If all works well, you should see an error:

ERROR:  must be owner of relation plants

Also try:

DELETE FROM plants WHERE name_lat='Iris haynei';

And you should see:

ERROR:  permission denied for relation plants

Also make sure that PostGIS works for the new user, using the same query shown above:

SELECT 
  (ST_SetSRID(ST_MakePoint(0, 0), 4326)::geography <->
  ST_SetSRID(ST_MakePoint(1, 0), 4326)::geography) / 1000
AS dist_km;

H.6 Installing Node.js and required modules

Next, we need to install Node.js. This is based on the How To Install Node.js on Ubuntu 22.04 tutorial.

Run the following commands to get the required packages:

sudo apt update
sudo apt install nodejs
sudo apt install npm

Check that Node.js is installed with the following command, which should print the installed version:

node -v

H.7 Writing the server-side script

We will use a Node.js script to create an SQL API for our database.

This is based on the postgis-preview example.

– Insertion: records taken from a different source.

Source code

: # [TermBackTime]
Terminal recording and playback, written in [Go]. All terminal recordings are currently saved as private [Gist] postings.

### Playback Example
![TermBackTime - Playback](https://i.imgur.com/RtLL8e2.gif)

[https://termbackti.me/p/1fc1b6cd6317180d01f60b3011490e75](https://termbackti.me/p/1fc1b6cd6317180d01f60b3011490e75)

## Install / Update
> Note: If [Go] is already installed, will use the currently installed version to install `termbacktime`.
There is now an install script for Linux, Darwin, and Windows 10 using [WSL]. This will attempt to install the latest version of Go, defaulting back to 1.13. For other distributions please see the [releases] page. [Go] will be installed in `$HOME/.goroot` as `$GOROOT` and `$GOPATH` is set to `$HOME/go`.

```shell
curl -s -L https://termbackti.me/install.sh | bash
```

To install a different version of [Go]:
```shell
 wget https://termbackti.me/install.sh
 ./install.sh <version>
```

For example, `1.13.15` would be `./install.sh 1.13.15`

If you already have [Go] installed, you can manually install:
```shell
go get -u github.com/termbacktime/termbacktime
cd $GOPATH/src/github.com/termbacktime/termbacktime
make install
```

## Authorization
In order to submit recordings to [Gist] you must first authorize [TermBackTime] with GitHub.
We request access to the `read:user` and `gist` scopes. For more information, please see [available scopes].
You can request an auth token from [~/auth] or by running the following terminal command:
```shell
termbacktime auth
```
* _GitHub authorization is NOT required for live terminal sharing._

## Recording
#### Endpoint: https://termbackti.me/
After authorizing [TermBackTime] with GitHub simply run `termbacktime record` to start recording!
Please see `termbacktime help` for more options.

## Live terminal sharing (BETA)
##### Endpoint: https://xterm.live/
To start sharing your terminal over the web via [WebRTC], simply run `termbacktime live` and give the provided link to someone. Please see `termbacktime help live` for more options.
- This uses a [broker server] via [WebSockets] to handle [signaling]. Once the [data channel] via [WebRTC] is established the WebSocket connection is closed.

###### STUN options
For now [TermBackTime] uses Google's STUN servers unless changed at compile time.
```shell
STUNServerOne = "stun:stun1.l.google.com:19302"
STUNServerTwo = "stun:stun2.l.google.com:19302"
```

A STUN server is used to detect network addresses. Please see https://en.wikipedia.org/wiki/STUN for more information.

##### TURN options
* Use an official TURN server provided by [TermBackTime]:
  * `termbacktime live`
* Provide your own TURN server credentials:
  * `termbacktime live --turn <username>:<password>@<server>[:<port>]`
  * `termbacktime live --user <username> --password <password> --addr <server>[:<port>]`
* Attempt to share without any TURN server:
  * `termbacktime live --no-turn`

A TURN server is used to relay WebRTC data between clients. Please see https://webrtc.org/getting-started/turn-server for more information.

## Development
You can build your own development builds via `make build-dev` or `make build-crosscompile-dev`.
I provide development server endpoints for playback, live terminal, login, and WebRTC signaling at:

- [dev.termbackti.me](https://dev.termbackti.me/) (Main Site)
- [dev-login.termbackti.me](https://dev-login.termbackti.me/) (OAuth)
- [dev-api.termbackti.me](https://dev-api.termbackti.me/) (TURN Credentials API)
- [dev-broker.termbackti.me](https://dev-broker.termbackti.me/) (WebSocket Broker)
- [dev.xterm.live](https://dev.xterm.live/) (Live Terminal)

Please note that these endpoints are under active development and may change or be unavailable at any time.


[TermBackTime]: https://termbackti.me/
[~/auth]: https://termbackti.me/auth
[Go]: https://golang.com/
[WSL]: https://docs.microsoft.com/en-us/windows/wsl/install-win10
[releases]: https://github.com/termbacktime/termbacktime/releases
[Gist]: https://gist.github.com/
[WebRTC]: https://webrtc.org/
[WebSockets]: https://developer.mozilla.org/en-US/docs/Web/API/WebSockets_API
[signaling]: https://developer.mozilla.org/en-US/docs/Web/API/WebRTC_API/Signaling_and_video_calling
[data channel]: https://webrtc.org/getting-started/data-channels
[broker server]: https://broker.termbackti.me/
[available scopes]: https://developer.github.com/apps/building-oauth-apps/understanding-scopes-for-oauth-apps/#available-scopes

Create a new folder for your server app:

mkdir node
cd node

Run the following commands to initialize the server and download the required Node packages:

npm init
npm install express --save
npm install pg-promise --save
npm install dbgeo --save

Now, inside the directory create a new file named index.js with:

nano index.js

Then paste the following Node.js script for the SQL API inside it:

// Dependencies
let express = require("express");
let pgp = require("pg-promise")();
let dbgeo = require("dbgeo");

// Create express app and prepare db connection
let app = express();
let port = 4000;
let db = pgp("postgres://readonlyuser:whatever2@localhost:5432/gisdb");

// Settings
app.use(function(req, res, next) {
    res.header("Access-Control-Allow-Origin", "*");
    res.header("Access-Control-Allow-Methods", "GET, POST");
    res.header("Access-Control-Allow-Headers", "Origin, X-Requested-With, Content-Type, Accept");
    next();
});
app.use(express.json());                             // to support JSON-encoded bodies
app.use(express.urlencoded( { extended: true } ));   // to support URL-encoded bodies

// SQL API (GET + POST)
function sql_handler(req, res) {
    // Get SQL query
    let sql;
    if(req.method == "GET") {
        sql = req.query.q;
    }
    if(req.method == "POST") {
        sql = req.body.q;
    }
    console.log("Executing SQL: " + sql);
    // Query using 'pg-promise'
    db.any(sql)
        // Use 'dbgeo' to convert WKB from PostGIS into GeoJSON
        .then(function(data) {
            if(data.length > 0 && "geom" in data[0]) {
                return parse_to_geojson(data);
            } else {
                return data;
            }
        })
        .then(function(data) {
            res.send(data);
        })
        // Send the error message if the query didn't work
        .catch(function(err) {
            let msg = err.message || err;
            console.log("ERROR:", msg);
            res.send({
                error: msg
            });
        });
}
app.get("/sql", sql_handler);
app.post("/sql", sql_handler);

// Parse to GeoJSON
function parse_to_geojson(data) {
    return new Promise(function(resolve, reject) {
        dbgeo.parse(data, {
            outputFormat: "geojson"
        }, function (err, result) {
            if (err) {
                reject(err);
            } else {
                resolve(result);
            }
        });
    });
}

// Start the server
let server = app.listen(port, "0.0.0.0", function () {
  let host = server.address().address;
  let port = server.address().port;
  console.log("App listening at http://%s:%s", host, port);
});

While still inside the directory, you can type the following command to “manually” start the server.

node index.js

However, we are not going to do that. Instead, we will setup a service to start the server automatically (see below).

H.8 Creating a service

To run the server indefinitely, forcing startup when errors are raised or when the server reboots, you need to create a service. This can be done using systemd, which is installed by default on Ubuntu. First create a service file, such as index.service:

nano index.service

and paste the following contents:

[Service]
ExecStart=/usr/bin/node /home/michael/node/index.js
Restart=always
StandardOutput=syslog
StandardError=syslog
SyslogIdentifier=index
User=michael
Group=nogroup
Environment=NODE_ENV=production
WorkingDirectory=/home/michael/

[Install]
WantedBy=multi-user.target

Note that ExecStart is composed of the node executable and the path to the application .js file.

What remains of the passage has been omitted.